People at the rally also remembered Elva Graveline, a 52-year-old nurse's aide at Lawrence + Memorial who contracted the coronavirus and died May 19. Graveline's daughter thanked hospital workers for caring for her mother, according the AFT Connecticut labor union.

Hospital officials said in a statement Saturday that workers have not been without protective gear during the pandemic and credited staff for doing a “phenomenal job.”

As of Saturday, more than 42,000 people in Connecticut have tested positive for the coronavirus and more than 3,900 have died, including about 2,400 nursing home residents. Hospitalizations declined by 44 patients since Friday, down to a total of 533.

For most people, the virus causes mild or moderate symptoms, such as fever and cough, that clear up in two to three weeks. For some, especially older adults and people with existing health problems, it can cause more severe illness, or death.

In other coronavirus news in Connecticut:



The two tribal casinos in Connecticut reopened Saturday by invitation only as they prepared for a partial reopening to the general public on Monday.

The Mashantucket Pequot and Mohegan tribes, who operate Foxwoods Resort Casino and Mohegan Sun, respectively, invited an undisclosed number of guests to their resort casinos this weekend.

“This weekend we are hosting a private opening for some Tribal members and higher tier Mohegan loyalty (Momentum) guests to experience the property," Jeff Hamilton, president and general manager of Mohegan Sun, said in a statement. "We kept the invite list small in order to give our team members a chance to become more familiar with the robust safety measures in place prior to our partial reopening to the public on Monday.”

Messages seeking comment were left with a spokeswoman for the Mashantucket Pequots.

Lamont expressed disappointment Friday that the tribes were opening the casinos sooner than he would like, but credited them with taking precautions against the coronavirus including taking customers' temperatures, requiring them to wear masks and increasing cleaning.

Both casinos also said they would not allow out-of-state guests at their hotels during the first phase of their reopenings.



Barbershops and hair salons in the state will be able to reopen beginning Monday with required coronavirus precautions in place, under an executive order signed by Lamont on Friday.

Under the state requirements, shops and salons can only serve customers by appointment only, waiting areas must be closed, customers and workers must wear face masks, chairs must be at least 6 feet apart and scissors and other tools must be disinfected between customers.

Lamont first said barbershops and hair salons could reopen May 20, but pushed the date back after some shop owners and employees said they wanted more time to prepare. Other owners and workers were frustrated by the postponement.

The governor also increased the limits on social and recreational gatherings to 10 people indoors and 25 people outdoors. The previous limit was five people per gathering.



Connecticut’s high school coaches can do more work with their teams starting Monday.

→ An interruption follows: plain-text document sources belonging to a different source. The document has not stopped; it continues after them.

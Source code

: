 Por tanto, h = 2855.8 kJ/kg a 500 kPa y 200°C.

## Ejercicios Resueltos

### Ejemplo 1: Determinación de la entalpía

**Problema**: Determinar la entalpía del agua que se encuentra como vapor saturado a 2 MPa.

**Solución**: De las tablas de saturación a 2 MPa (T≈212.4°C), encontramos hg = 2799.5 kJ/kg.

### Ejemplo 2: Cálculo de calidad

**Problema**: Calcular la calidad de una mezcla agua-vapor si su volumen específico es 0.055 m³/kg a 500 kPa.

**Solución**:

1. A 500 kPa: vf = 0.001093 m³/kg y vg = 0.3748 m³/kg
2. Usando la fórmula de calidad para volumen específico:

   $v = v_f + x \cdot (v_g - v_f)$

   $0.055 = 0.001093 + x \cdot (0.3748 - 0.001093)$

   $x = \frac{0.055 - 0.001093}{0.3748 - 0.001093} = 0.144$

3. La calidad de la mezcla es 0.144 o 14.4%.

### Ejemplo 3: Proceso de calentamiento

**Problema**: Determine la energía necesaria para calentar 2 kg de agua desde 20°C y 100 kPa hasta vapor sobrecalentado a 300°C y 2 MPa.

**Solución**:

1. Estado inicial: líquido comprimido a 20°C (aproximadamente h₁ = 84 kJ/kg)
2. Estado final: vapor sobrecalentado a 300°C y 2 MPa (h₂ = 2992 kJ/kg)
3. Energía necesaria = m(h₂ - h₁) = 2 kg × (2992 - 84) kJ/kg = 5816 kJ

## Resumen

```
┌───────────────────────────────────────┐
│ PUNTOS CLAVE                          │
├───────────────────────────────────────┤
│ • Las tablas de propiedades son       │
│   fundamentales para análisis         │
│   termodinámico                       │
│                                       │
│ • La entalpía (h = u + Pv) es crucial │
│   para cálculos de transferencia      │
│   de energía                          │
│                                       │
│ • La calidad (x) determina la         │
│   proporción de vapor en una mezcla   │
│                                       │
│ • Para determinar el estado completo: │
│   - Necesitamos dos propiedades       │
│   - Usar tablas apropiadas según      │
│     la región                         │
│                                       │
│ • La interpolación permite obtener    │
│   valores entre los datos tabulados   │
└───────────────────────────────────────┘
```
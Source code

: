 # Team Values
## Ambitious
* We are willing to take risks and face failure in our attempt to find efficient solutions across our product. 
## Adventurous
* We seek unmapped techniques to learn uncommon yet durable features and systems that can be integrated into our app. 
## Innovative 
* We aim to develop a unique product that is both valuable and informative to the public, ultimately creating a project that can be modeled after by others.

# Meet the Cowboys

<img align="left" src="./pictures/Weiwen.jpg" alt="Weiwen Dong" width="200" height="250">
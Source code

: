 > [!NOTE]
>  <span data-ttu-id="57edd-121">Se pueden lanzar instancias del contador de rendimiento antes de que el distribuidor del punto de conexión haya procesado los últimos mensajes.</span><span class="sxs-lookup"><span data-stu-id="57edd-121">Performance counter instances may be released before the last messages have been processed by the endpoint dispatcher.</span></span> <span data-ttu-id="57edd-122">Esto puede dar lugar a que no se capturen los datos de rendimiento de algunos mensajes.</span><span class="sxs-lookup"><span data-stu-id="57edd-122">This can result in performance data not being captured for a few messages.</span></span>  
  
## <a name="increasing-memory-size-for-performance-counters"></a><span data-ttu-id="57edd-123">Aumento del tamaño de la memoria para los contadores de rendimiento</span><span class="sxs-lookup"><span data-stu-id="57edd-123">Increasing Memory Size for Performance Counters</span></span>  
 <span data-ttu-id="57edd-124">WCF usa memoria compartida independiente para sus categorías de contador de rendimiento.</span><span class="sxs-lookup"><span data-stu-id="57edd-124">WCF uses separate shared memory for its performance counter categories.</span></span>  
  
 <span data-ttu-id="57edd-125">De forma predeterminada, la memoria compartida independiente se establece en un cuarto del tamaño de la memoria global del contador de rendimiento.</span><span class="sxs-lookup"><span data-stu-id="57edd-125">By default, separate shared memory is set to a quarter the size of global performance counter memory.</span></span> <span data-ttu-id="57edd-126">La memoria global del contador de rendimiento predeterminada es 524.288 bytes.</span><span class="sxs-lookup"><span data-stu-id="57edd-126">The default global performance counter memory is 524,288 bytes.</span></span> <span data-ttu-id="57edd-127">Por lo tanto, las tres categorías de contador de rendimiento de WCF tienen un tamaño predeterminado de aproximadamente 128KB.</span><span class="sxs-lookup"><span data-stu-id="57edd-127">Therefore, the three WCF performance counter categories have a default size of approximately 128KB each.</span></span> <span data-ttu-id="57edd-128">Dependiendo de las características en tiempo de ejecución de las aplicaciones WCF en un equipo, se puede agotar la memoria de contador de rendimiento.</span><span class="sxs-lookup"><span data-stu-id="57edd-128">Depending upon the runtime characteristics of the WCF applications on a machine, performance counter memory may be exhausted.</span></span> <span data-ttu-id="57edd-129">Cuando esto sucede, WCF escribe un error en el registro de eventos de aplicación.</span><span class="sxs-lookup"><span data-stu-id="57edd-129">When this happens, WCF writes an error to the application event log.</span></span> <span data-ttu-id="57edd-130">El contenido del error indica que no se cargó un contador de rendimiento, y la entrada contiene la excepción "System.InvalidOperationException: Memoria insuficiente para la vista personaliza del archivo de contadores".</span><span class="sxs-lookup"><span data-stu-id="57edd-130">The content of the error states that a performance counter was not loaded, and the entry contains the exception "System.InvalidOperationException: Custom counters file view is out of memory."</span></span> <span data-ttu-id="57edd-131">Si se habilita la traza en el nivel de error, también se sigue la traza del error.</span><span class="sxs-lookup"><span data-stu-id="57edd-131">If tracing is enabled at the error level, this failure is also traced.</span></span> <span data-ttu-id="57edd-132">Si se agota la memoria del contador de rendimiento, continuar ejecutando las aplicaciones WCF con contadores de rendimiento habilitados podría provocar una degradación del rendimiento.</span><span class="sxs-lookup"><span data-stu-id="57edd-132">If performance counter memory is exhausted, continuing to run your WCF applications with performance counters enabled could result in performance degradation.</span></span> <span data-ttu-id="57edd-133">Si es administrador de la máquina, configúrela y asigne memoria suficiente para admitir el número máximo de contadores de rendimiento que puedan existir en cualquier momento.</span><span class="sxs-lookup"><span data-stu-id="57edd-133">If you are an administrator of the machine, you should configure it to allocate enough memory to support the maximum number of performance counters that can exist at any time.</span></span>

The Connecticut Interscholastic Athletic Conference has lifted many off-season coaching restrictions. On Monday, coaches in all sports will be allowed to share game films, playbooks and virtual, not-in-person skill instruction.

Glenn Lungarini, the CIAC’s executive director, says he believes there will be a fall sports season in Connecticut, but he’s still not sure when it will start, which sports will be played or whether fans will be allowed at any sporting events.


Associated Press writers Susan Haigh and Pat Eaton-Robb contributed to this report.